Determine how many of the lines below include "location", then respond with that number and no other text.
*** Opening of Dataset content ***
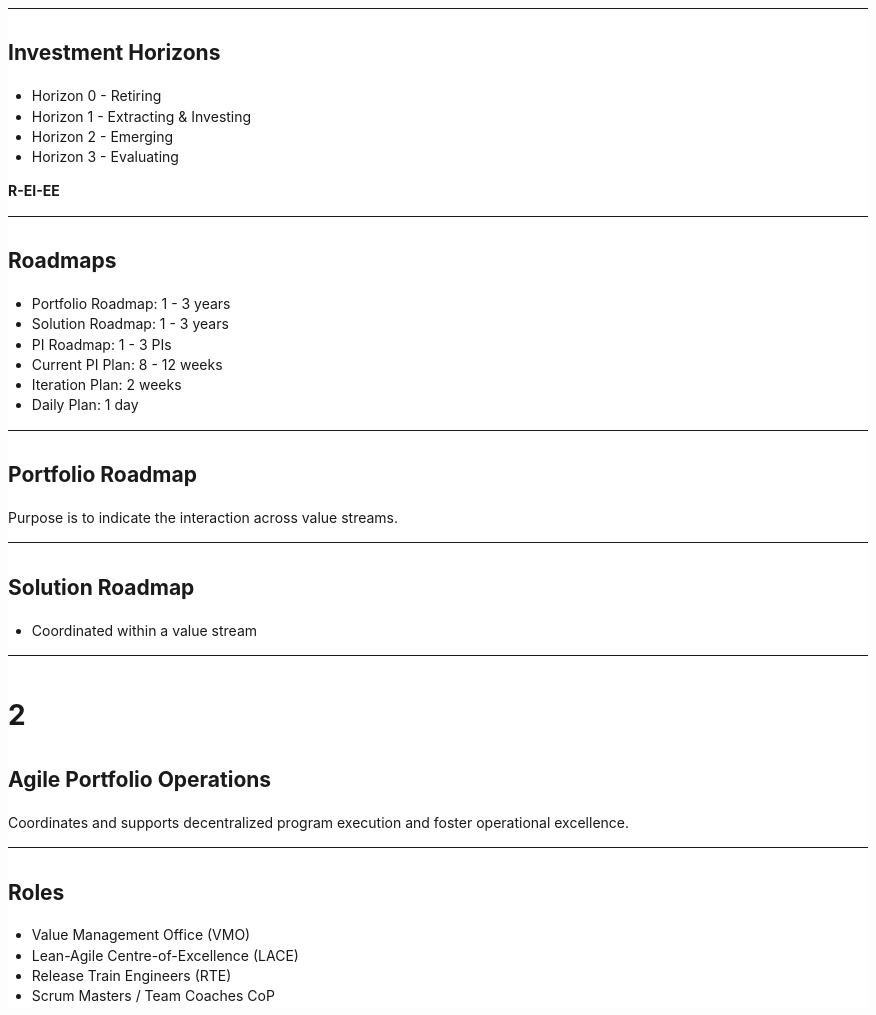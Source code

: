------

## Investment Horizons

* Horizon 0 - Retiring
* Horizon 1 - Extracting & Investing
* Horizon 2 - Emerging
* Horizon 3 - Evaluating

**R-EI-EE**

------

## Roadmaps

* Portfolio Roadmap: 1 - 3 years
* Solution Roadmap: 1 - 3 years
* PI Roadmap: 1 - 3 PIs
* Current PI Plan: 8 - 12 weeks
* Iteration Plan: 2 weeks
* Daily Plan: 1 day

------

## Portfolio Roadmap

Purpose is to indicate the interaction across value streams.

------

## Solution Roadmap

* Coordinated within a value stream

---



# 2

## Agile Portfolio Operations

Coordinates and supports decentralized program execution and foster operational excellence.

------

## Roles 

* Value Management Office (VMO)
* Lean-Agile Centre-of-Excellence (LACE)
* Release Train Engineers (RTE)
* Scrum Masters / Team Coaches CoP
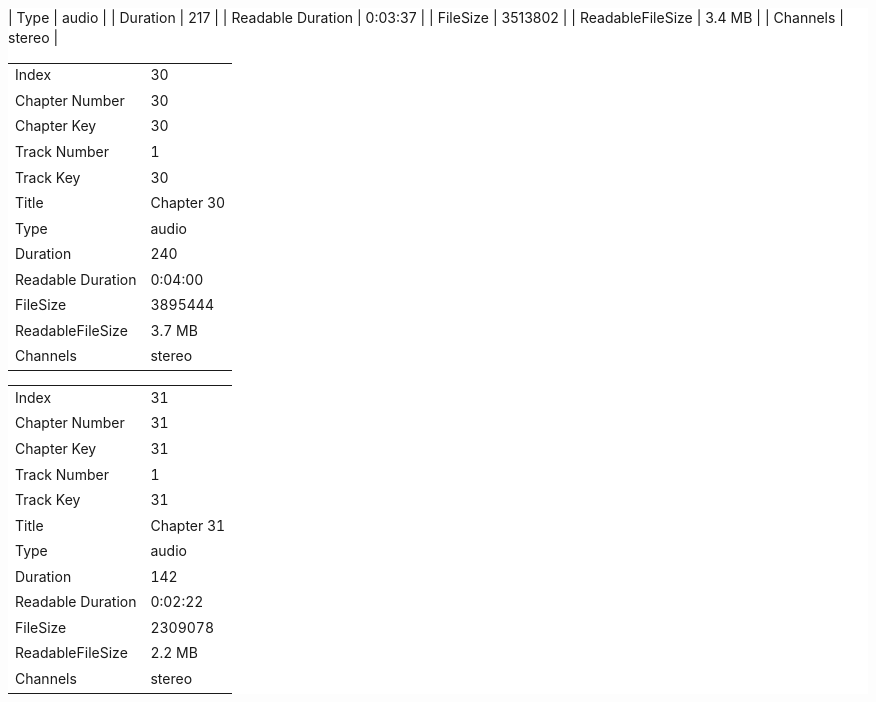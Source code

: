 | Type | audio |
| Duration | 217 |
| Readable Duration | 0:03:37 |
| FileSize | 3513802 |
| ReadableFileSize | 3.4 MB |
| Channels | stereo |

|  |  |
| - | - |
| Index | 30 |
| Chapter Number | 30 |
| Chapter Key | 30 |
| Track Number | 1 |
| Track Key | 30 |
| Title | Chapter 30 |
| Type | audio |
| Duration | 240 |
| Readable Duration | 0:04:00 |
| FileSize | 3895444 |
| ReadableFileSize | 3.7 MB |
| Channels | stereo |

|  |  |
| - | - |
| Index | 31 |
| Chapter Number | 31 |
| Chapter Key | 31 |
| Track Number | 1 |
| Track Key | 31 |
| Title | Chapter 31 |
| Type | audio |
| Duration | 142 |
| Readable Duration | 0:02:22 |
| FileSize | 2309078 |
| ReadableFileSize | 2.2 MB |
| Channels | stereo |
*** Close of Dataset content ***
*** Opening of Dataset content ***
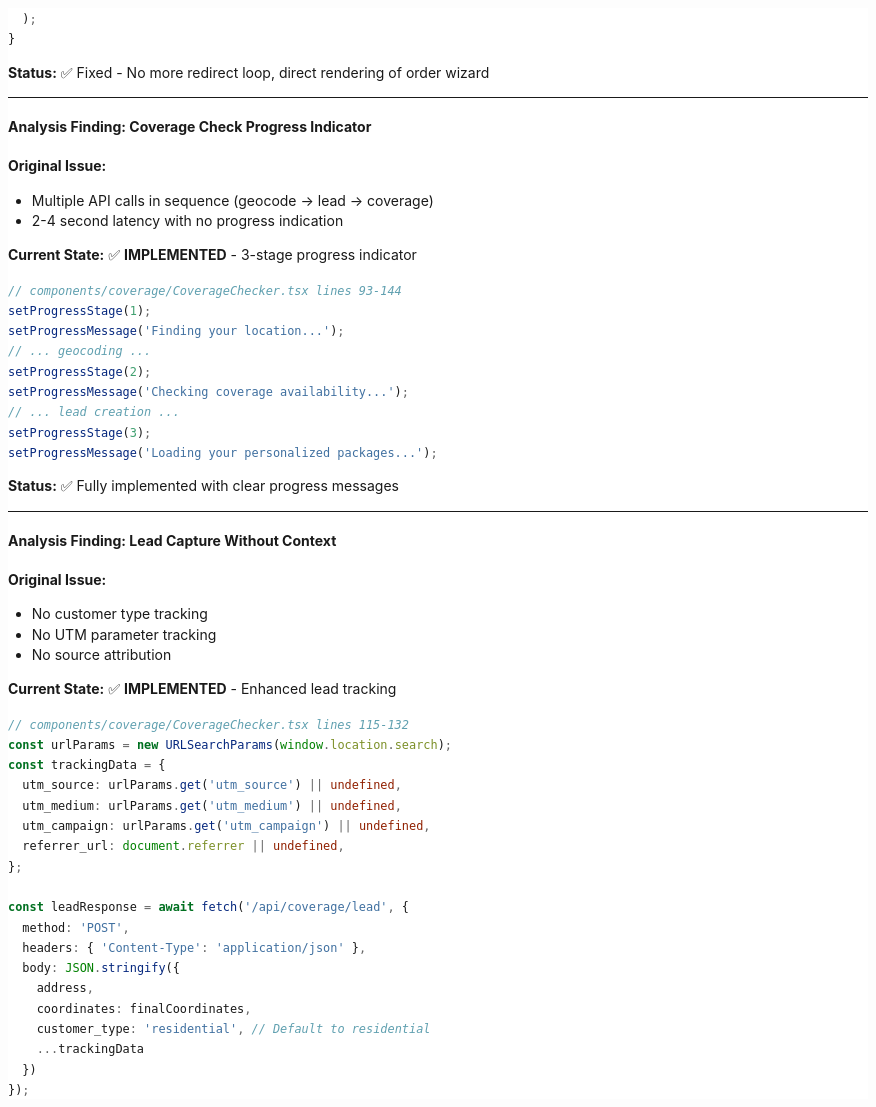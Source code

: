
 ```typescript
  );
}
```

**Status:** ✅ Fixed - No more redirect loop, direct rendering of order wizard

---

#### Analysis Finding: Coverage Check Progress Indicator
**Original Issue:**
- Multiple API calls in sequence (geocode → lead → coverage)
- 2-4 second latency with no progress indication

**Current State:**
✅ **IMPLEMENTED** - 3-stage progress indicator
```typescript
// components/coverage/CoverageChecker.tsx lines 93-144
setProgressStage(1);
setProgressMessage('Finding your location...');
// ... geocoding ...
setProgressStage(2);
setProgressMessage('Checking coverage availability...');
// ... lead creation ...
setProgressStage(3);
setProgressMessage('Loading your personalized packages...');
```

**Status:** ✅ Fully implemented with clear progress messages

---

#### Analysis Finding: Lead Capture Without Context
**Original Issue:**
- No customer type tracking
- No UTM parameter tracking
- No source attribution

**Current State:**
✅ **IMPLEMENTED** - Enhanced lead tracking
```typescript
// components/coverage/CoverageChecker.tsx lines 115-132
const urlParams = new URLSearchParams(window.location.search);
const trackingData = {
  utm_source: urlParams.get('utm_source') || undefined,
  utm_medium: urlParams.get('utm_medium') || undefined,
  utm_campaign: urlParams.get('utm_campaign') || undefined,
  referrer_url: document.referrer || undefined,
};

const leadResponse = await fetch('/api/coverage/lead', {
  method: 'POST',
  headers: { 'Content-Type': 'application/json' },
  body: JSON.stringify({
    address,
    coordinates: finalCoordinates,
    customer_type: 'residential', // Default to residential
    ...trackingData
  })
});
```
*** Close of Dataset content ***
• _Response to the exercise_:
2